A group meets for a special dinner party honouring a pact made several years prior. Two of the four bring dates, although perhaps they shouldn’t have. As they indulge in psychoactive drugs they begin to live out past trauma with perilous consequences.


We are introduced to the main cast of characters as they are gathered for dinner in one of their homes. Around the table, we find Ray (Logan Paul Price), Lincoln (Nicholas Tene), and Ellen (Laura Sampson Hemingway), and Ray and Lincoln’s dates, Clare (Mia Heavner) and Milo (Dawson Mullen), who are all supposedly here for Corey’s (Jack Wooton) Birthday, although given the feeling in the room it is apparent that this is not a celebration. Despite the fact that there are two outsiders to the group poised to give the audience a focal point, they largely function to showcase the surface-level cruelty, and dismissive arrogance of its members rather than gain any real insight. During dinner, one of the outsiders, Milo, tells a harrowing story he heard of a young girl witnessing her mother turn to ashes in her distraught father’s arms. The closed-off world of the dinner party makes it feel like perhaps the end of the world has begun, but it is hand-waved by Corey. Instead, he is more interested in his own self-serving agenda and belittling everyone. After dinner, the group splinters off and couple up in different rooms. As they begin to offer each other vials of drugs in varying strengths, colour coded from blue to white to red, they explore trauma and long withheld feelings that had been lingering just below the surface.


Set at night and constructed almost entirely in the one house, the colour palette is a mix of brown, gold, and beige that frequently melts into abstraction as the scenes shift between characters and timelines. The narrative structure moves in and out of focus as frequently as the camera does, constantly on the move, it can only be described as obtuse. Lynch is a clear inspiration here, but even though his characters may have their strange rhythms they still retain some beautiful universal truth. The group in The Razing however, are too far removed. By the time it passes the hour mark and the tired platitudes ramp up it becomes clear that the film is going to remain frustratingly impenetrable. And when the film does eventually reveal what ties its characters together it feels ultimately underwhelming considering the shy, meandering build-up.
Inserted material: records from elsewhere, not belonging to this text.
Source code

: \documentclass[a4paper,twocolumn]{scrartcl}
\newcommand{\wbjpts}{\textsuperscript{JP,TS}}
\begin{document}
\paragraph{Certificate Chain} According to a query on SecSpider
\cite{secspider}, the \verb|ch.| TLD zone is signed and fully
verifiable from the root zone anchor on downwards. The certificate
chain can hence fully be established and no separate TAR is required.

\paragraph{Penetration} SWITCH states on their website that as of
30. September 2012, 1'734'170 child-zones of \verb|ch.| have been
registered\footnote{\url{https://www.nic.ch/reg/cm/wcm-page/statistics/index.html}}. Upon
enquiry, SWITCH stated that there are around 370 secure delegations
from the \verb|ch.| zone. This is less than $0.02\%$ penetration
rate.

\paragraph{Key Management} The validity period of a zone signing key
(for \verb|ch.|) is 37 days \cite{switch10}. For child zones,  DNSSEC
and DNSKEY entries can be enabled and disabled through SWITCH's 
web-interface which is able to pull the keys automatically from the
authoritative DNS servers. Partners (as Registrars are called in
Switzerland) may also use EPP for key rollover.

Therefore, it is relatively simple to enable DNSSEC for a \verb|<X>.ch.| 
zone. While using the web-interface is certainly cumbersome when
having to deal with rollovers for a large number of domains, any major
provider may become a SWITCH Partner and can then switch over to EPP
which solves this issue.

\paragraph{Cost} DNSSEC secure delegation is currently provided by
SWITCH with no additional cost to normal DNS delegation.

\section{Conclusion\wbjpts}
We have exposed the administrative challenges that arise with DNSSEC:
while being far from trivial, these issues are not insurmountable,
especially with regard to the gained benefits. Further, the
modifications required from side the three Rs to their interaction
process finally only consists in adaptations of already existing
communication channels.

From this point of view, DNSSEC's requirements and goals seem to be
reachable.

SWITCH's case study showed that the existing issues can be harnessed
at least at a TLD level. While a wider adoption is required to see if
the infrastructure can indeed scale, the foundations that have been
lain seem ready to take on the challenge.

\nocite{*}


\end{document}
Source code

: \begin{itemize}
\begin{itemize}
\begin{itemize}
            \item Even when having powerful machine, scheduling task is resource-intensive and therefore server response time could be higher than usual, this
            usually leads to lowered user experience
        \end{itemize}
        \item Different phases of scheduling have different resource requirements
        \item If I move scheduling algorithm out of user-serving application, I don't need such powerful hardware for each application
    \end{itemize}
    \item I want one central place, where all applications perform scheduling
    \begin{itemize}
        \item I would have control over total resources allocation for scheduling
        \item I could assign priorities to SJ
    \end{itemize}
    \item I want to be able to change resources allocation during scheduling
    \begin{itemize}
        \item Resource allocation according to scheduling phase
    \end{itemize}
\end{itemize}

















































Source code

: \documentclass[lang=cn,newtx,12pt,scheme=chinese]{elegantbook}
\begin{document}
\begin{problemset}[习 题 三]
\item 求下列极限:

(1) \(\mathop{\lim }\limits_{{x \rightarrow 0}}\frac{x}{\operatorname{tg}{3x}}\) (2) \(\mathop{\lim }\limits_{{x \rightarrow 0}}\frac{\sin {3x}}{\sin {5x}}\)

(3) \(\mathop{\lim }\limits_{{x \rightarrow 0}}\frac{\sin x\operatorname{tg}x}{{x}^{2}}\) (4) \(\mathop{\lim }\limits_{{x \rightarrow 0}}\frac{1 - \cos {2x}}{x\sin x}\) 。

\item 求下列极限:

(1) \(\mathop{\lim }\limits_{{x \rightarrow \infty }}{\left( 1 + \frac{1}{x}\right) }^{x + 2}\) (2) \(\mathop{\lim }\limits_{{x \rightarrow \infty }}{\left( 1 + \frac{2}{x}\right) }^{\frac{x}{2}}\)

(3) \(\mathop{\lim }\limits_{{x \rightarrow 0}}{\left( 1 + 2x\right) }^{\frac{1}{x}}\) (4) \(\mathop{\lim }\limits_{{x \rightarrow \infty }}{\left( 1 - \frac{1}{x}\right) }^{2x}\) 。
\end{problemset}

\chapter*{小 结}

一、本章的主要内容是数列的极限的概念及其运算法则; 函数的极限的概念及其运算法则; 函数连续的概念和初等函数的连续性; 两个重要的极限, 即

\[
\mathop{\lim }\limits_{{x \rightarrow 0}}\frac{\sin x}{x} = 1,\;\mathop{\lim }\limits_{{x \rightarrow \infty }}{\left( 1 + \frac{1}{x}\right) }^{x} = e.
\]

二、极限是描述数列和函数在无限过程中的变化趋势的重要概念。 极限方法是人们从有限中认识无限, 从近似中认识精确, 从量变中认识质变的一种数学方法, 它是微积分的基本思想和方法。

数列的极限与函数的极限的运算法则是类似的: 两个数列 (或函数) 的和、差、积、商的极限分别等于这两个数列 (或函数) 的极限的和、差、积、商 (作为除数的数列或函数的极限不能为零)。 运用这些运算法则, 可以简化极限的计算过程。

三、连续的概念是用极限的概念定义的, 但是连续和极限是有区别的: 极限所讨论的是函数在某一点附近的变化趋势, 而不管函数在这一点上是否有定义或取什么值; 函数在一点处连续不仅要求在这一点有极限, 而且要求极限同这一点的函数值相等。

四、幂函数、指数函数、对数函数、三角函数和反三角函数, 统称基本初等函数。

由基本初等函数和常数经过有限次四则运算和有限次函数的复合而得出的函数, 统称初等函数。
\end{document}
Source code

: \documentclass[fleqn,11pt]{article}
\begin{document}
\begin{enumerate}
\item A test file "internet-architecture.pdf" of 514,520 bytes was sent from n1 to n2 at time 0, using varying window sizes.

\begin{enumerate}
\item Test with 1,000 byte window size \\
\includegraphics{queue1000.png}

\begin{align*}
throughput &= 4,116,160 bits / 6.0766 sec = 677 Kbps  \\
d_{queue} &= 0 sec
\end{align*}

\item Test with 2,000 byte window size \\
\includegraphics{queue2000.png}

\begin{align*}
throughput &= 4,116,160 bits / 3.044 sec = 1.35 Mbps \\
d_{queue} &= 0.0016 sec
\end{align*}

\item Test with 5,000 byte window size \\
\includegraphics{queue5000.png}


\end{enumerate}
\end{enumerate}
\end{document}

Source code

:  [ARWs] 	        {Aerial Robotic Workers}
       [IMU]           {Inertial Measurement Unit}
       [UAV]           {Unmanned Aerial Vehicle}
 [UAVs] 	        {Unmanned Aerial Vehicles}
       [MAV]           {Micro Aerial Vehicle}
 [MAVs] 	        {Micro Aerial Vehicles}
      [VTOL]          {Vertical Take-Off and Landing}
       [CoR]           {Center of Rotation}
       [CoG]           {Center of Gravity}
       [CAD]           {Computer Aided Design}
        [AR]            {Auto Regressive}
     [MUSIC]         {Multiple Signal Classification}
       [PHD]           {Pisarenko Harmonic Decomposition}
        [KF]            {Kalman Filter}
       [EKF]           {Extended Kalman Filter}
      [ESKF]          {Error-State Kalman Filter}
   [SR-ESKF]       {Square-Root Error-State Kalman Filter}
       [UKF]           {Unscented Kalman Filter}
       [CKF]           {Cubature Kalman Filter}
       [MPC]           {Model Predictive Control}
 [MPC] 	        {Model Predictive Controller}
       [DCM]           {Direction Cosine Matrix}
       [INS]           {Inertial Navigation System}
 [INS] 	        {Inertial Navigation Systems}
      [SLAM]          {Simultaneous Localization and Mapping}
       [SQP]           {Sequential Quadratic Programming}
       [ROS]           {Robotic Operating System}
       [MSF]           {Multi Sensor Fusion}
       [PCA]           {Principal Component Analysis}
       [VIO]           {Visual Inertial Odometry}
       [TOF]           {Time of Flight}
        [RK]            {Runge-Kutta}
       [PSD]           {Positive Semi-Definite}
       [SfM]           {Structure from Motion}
What does feel clear is the mood board directors J. Arcane and Paul Erskine put together for the film. Lynch aside, there is Steven King, in jumping back and forward between the high school-age characters and them some ten to twenty years on, Succession, in the obnoxious self-righteous characters and the sombre piano melody, and perhaps some Von Trier in the overall construction of the narrative, a tortured small cast of characters building to a grand conceptual crescendo. But as great as that all sounds, none of it can quite come together in the moment.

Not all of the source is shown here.